CRP levels (mg/l) at admission in patients with UTI and: positive DMSA, negative DMSA or recurrent UTI with no DMSA.

Discussion

Despite the relatively low number of patients included in this study, we found significant higher levels of plasma suPAR in patients with positive DMSA. This suggests that suPAR is a powerful marker of inflammation concordant with previous studies of suPAR. Noticeable for suPAR in this study and also prior, is a relatively small increase in suPAR during severe inflammation compared to the huge increases seen for CRP. The smaller increase of suPAR does not make it a poorer inflammatory marker compared to CRP. The nature of suPAR seems to be less fluctuating and a two-fold increase or more is usually enough to predict inflammation. We suggest suPAR as a possible complementary test to CRP with a promising positive predictive value.
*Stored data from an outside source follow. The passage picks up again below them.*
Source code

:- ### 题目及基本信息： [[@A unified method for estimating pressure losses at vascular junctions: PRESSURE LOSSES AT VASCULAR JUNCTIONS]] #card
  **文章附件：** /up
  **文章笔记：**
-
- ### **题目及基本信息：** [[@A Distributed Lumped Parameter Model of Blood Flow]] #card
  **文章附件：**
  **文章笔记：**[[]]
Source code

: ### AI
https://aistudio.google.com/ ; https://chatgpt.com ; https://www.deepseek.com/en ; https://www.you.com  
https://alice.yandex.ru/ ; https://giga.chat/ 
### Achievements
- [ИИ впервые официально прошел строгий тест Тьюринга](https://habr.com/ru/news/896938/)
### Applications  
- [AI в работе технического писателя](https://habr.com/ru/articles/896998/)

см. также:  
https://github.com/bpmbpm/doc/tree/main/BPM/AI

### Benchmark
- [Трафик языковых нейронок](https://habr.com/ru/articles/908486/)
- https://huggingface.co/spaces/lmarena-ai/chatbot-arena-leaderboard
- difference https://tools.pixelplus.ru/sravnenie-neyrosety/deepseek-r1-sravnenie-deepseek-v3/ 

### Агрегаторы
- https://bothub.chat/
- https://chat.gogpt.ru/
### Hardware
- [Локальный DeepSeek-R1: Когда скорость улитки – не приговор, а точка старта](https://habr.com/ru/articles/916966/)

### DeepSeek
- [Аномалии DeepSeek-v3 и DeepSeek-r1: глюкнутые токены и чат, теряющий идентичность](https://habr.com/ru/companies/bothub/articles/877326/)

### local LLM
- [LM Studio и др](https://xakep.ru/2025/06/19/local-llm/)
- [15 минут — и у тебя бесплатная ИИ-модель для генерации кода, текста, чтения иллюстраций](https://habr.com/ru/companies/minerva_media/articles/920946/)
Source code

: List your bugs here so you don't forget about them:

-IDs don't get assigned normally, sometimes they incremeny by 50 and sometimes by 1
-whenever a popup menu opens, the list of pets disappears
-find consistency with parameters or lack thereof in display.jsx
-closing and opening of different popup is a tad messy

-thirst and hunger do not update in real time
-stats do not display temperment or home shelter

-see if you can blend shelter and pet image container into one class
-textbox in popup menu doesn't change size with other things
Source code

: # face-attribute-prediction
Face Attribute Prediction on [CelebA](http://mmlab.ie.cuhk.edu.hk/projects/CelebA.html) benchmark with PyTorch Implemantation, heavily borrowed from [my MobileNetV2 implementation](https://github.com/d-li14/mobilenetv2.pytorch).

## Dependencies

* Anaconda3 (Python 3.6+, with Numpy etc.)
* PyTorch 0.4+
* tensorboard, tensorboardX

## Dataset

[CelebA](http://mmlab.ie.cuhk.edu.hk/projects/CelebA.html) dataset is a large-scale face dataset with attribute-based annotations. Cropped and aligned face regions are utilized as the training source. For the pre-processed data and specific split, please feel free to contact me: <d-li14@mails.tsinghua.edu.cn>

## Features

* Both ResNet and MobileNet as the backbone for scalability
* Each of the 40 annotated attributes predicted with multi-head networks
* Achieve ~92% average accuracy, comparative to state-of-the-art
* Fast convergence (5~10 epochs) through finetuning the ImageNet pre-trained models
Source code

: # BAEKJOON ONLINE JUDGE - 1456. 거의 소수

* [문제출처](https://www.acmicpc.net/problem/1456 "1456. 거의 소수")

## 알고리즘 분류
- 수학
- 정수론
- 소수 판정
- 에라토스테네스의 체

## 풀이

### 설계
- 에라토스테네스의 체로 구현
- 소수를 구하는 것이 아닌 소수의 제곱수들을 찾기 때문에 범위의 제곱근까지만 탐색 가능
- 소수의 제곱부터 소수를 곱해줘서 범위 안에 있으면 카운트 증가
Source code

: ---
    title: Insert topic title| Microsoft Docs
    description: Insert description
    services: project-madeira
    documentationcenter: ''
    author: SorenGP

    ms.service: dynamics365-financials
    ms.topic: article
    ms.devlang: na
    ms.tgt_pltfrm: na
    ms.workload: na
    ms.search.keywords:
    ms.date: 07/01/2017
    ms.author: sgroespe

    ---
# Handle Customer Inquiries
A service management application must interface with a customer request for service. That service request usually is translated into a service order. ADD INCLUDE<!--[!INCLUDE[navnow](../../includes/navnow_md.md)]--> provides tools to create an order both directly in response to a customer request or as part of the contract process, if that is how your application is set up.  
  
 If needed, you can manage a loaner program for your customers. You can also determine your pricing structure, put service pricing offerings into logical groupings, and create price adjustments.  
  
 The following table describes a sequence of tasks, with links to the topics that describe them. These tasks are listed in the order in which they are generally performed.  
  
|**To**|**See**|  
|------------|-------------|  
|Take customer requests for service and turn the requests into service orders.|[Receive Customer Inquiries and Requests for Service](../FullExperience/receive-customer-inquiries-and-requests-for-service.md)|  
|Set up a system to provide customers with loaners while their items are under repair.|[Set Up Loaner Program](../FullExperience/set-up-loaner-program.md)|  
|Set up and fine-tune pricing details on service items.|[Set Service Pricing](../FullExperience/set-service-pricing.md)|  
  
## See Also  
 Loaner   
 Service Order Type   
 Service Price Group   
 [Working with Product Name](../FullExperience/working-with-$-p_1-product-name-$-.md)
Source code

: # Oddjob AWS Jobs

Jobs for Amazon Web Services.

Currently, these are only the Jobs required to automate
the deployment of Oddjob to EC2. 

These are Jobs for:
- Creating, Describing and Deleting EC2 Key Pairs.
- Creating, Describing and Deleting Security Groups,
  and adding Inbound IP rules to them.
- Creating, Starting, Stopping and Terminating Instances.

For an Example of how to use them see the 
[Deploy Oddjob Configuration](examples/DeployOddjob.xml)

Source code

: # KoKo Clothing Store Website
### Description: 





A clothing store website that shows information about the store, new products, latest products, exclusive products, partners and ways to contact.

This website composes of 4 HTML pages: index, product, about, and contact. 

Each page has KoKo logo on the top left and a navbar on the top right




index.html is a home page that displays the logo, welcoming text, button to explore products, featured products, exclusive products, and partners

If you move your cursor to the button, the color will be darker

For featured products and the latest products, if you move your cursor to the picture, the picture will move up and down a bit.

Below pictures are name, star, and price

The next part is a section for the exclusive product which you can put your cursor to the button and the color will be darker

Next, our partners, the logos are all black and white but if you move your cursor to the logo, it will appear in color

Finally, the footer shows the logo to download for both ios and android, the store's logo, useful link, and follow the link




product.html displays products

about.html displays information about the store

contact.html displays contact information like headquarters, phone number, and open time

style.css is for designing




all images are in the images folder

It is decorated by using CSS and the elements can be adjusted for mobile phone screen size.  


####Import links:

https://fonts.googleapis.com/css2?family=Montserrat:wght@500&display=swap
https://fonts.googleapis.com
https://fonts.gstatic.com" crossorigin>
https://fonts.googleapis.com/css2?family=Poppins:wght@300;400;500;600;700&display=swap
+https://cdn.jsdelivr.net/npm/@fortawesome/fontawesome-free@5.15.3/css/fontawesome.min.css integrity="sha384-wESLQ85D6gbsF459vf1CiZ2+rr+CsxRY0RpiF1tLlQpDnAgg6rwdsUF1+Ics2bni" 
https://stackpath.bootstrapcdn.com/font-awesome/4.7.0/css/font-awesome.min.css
In the group of patients with positive DMSA there are 2 outliers with rather low suPAR levels. This could be explained by for example congenital abnormalities, but we can of course not rule out the possibility of these being true false negative samples.

We conclude that plasma suPAR levels among children with positive DMSA scintigraphy were significantly elevated at admission. Since suPAR levels reflect immune activation and inflammation and our study shows an association between the suPAR level and acute DMSA scintigraphic findings, we suggest that the severity of the infection may be measured using suPAR. Further and larger studies are needed to determine whether high plasma suPAR levels are prognostic for the development of renal scarring and chronic renal disease.

Conflict of Interest

Jesper Eugen-Olsen is a founder, shareholder and board member in ViroGates, the company that produce the suPARnostic assay. No other authors have any conflict of interest to declare.

Disclosures

Author(s) have provided signed confirmations to the publisher of their compliance with all applicable legal and ethical obligations in respect to declaration of conflicts of interest, funding, authorship and contributorship, and compliance with ethical requirements in respect to treatment of human and animal test subjects. If this article contains identifiable human subject(s) author(s) were required to supply signed patient consent prior to publication. Author(s) have confirmed that the published article is unique and not under consideration nor published by any other publication and that they have consent to reproduce any copyrighted material. The peer reviewers declared no conflicts of interest.